━━━━━ EXERCISE MATERIALS

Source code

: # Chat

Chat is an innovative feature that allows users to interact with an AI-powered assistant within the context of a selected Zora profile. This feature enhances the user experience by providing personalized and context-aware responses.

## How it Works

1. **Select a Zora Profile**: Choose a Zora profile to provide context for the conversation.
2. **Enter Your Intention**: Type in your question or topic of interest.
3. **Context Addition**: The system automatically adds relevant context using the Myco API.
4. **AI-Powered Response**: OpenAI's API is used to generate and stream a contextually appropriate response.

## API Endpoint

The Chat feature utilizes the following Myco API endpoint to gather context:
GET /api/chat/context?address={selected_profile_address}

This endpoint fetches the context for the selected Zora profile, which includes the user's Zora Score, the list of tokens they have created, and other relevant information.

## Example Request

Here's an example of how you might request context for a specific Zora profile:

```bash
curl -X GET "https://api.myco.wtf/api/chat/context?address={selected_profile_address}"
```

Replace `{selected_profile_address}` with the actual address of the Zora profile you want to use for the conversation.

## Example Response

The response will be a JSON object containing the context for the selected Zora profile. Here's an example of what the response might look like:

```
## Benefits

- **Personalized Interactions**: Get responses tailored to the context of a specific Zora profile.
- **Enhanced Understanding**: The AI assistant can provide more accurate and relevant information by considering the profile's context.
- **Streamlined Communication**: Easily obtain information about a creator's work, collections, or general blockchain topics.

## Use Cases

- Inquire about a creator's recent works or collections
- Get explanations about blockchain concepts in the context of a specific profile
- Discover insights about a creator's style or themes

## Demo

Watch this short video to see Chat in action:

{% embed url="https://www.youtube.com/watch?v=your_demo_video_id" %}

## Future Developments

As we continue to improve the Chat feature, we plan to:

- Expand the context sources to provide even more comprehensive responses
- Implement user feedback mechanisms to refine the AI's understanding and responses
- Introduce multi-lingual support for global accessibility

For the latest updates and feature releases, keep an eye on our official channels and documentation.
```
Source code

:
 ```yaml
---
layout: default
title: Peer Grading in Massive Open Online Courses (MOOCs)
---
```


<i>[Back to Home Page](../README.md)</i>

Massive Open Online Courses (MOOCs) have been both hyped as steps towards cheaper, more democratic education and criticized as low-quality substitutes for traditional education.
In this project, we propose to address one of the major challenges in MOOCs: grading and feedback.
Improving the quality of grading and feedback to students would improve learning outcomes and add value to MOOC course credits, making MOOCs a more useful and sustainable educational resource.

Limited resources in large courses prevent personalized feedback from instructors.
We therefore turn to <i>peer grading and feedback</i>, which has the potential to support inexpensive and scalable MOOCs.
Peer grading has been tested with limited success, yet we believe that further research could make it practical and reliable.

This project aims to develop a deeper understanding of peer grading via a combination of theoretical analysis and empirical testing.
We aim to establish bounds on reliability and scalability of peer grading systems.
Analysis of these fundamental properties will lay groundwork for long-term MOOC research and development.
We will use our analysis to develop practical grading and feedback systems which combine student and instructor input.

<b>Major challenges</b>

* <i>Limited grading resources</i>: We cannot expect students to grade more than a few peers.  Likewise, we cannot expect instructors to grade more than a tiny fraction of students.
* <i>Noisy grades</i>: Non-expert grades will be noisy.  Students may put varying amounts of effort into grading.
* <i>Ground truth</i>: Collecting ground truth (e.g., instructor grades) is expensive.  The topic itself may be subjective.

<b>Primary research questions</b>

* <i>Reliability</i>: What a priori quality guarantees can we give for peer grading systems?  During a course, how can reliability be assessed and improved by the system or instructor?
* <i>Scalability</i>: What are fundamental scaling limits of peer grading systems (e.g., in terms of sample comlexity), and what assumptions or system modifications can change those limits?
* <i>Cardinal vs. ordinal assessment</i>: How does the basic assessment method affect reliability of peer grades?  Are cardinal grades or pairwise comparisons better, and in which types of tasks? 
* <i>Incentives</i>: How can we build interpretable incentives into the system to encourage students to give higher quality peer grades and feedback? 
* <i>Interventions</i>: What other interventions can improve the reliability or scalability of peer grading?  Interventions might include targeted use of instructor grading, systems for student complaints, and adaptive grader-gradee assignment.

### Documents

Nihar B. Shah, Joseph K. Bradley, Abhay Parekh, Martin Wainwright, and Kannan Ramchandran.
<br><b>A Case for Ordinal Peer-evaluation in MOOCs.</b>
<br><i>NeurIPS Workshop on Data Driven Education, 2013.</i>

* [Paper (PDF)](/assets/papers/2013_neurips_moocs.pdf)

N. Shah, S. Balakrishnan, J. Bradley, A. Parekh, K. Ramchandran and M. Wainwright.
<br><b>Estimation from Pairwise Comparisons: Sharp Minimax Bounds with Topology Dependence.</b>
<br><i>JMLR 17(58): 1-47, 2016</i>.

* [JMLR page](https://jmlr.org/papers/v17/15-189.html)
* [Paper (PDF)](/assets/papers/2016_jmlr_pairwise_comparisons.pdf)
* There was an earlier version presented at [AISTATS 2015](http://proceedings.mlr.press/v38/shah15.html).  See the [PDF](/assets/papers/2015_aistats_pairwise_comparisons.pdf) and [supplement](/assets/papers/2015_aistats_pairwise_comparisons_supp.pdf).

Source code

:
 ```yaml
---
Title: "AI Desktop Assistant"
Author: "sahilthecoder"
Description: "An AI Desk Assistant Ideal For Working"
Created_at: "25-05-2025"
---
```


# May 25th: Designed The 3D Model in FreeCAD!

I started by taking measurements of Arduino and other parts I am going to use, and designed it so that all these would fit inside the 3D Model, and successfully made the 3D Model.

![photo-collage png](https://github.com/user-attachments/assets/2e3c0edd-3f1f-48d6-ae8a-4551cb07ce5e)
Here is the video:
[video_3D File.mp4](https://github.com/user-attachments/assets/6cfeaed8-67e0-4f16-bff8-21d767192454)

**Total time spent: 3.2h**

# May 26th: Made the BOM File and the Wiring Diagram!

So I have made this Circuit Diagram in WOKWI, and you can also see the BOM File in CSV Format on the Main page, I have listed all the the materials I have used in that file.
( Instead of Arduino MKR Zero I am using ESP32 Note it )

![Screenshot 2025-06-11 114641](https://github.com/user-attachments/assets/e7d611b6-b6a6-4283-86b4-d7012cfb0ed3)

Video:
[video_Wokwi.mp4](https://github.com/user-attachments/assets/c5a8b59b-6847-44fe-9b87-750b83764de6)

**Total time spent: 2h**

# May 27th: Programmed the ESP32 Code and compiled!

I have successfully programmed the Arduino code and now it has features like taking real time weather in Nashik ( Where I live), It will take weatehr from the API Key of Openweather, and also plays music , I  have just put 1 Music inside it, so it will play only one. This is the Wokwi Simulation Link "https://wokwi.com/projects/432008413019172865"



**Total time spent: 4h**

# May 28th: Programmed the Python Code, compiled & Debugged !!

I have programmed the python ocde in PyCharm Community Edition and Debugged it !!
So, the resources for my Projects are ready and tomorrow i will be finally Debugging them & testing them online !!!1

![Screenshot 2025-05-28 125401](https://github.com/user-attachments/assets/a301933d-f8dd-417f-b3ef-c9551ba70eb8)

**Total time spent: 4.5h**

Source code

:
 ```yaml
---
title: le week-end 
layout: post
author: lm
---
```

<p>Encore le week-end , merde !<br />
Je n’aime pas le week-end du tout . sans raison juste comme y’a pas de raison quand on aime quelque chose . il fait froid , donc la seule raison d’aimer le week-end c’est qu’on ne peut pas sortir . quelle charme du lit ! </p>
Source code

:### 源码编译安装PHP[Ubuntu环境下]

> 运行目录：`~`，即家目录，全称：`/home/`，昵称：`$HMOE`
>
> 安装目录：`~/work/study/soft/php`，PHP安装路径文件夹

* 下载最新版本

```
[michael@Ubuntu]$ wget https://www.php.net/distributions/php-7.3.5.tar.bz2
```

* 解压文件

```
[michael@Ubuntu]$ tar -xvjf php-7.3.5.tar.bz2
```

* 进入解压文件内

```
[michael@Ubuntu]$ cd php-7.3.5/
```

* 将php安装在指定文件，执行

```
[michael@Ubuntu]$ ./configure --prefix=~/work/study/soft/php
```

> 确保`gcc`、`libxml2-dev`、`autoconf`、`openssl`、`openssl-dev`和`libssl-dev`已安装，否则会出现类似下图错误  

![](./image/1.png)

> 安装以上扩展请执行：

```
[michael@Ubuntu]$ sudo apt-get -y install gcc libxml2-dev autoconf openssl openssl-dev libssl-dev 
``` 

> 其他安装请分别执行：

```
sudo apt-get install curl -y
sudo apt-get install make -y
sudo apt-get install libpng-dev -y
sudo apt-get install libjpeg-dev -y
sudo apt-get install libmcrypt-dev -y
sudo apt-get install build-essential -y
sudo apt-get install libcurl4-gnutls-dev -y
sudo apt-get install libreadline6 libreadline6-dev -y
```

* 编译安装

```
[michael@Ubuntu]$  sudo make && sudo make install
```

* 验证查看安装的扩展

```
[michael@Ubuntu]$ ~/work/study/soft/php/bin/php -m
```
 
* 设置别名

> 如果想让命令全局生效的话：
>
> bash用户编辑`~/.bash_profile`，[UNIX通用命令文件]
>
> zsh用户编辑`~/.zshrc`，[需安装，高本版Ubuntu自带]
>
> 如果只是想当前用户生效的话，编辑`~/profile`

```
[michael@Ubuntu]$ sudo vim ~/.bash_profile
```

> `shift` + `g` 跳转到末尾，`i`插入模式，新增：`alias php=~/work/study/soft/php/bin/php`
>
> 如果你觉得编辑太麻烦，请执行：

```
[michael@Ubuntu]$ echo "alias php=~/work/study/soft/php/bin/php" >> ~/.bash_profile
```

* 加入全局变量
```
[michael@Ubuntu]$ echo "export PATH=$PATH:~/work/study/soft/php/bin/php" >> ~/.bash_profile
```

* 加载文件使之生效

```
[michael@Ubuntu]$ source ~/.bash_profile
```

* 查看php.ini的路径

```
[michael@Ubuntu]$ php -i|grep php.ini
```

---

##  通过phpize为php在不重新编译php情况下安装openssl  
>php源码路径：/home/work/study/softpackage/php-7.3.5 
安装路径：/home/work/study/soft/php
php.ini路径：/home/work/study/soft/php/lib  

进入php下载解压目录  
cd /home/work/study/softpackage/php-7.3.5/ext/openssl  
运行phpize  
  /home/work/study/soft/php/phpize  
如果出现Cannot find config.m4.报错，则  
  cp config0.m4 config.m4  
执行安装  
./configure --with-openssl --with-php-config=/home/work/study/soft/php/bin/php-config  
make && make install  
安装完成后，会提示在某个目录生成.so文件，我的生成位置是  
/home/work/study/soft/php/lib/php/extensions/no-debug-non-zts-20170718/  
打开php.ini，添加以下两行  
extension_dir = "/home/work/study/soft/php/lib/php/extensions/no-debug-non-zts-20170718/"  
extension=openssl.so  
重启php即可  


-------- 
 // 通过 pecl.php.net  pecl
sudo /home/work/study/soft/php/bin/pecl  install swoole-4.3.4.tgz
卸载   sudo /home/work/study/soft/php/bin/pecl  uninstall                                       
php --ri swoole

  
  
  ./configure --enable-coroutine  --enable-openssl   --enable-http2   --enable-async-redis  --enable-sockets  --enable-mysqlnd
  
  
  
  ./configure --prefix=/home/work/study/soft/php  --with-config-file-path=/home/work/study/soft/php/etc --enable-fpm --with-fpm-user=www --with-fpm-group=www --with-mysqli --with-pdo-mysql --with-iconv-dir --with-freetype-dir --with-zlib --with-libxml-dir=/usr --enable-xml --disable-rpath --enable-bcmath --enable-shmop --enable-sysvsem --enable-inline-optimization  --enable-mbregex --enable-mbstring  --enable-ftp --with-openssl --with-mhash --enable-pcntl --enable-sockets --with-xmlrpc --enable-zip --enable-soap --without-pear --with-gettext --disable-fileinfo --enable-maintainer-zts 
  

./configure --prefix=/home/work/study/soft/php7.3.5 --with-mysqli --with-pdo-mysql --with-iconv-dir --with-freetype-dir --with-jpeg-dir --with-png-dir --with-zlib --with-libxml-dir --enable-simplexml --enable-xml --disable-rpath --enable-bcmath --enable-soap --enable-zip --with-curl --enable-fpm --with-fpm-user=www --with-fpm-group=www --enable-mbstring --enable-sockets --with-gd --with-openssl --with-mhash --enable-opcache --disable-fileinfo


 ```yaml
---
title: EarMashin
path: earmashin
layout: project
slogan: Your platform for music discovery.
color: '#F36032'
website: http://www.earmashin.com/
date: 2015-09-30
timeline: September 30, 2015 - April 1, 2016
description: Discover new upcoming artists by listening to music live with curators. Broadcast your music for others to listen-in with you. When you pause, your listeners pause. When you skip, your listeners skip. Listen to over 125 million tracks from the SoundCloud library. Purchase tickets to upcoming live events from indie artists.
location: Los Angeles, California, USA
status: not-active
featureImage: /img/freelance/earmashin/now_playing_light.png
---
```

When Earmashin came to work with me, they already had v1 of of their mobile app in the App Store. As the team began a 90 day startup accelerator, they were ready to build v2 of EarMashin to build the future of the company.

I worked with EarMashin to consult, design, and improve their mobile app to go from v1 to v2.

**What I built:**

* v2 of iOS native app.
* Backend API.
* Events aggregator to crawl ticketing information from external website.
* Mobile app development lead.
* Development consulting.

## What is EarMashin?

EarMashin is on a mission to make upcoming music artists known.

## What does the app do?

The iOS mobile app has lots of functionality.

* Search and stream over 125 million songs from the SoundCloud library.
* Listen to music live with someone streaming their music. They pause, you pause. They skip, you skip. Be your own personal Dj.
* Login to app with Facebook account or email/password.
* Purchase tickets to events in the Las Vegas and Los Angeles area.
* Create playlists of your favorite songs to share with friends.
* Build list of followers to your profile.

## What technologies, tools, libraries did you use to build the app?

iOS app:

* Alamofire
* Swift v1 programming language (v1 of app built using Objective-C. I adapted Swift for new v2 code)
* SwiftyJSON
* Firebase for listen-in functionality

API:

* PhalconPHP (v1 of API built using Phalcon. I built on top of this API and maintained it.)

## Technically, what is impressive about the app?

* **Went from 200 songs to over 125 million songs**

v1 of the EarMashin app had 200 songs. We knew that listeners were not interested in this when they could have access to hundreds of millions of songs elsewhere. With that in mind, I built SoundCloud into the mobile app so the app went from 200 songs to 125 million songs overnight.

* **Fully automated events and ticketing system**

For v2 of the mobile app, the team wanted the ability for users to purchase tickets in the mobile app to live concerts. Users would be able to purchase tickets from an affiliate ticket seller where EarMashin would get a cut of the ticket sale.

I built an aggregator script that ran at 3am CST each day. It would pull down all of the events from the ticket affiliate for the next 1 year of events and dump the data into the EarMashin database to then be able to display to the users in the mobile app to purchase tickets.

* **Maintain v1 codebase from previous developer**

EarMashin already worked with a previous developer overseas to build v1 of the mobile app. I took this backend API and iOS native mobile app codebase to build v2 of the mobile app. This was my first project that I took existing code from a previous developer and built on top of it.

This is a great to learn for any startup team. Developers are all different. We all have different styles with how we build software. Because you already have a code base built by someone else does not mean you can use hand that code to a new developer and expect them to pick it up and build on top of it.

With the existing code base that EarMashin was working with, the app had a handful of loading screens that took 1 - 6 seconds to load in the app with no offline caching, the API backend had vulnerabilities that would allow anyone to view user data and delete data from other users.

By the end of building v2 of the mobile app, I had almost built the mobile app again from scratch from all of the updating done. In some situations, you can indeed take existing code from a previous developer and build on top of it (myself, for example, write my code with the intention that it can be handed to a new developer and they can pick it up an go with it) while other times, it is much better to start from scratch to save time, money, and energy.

━━━━━━━━━━

TASK STATEMENT
Copy out precisely the lines from the line with "extension=openssl.so" to the line with "--with-gettext --disable-fileinfo --enable-maintainer-zts" in the material above, including those two lines and omitting all the rest.

REPLY
extension=openssl.so  
重启php即可  


-------- 
 // 通过 pecl.php.net  pecl
sudo /home/work/study/soft/php/bin/pecl  install swoole-4.3.4.tgz
卸载   sudo /home/work/study/soft/php/bin/pecl  uninstall                                       
php --ri swoole

  
  
  ./configure --enable-coroutine  --enable-openssl   --enable-http2   --enable-async-redis  --enable-sockets  --enable-mysqlnd
  
  
  
  ./configure --prefix=/home/work/study/soft/php  --with-config-file-path=/home/work/study/soft/php/etc --enable-fpm --with-fpm-user=www --with-fpm-group=www --with-mysqli --with-pdo-mysql --with-iconv-dir --with-freetype-dir --with-zlib --with-libxml-dir=/usr --enable-xml --disable-rpath --enable-bcmath --enable-shmop --enable-sysvsem --enable-inline-optimization  --enable-mbregex --enable-mbstring  --enable-ftp --with-openssl --with-mhash --enable-pcntl --enable-sockets --with-xmlrpc --enable-zip --enable-soap --without-pear --with-gettext --disable-fileinfo --enable-maintainer-zts 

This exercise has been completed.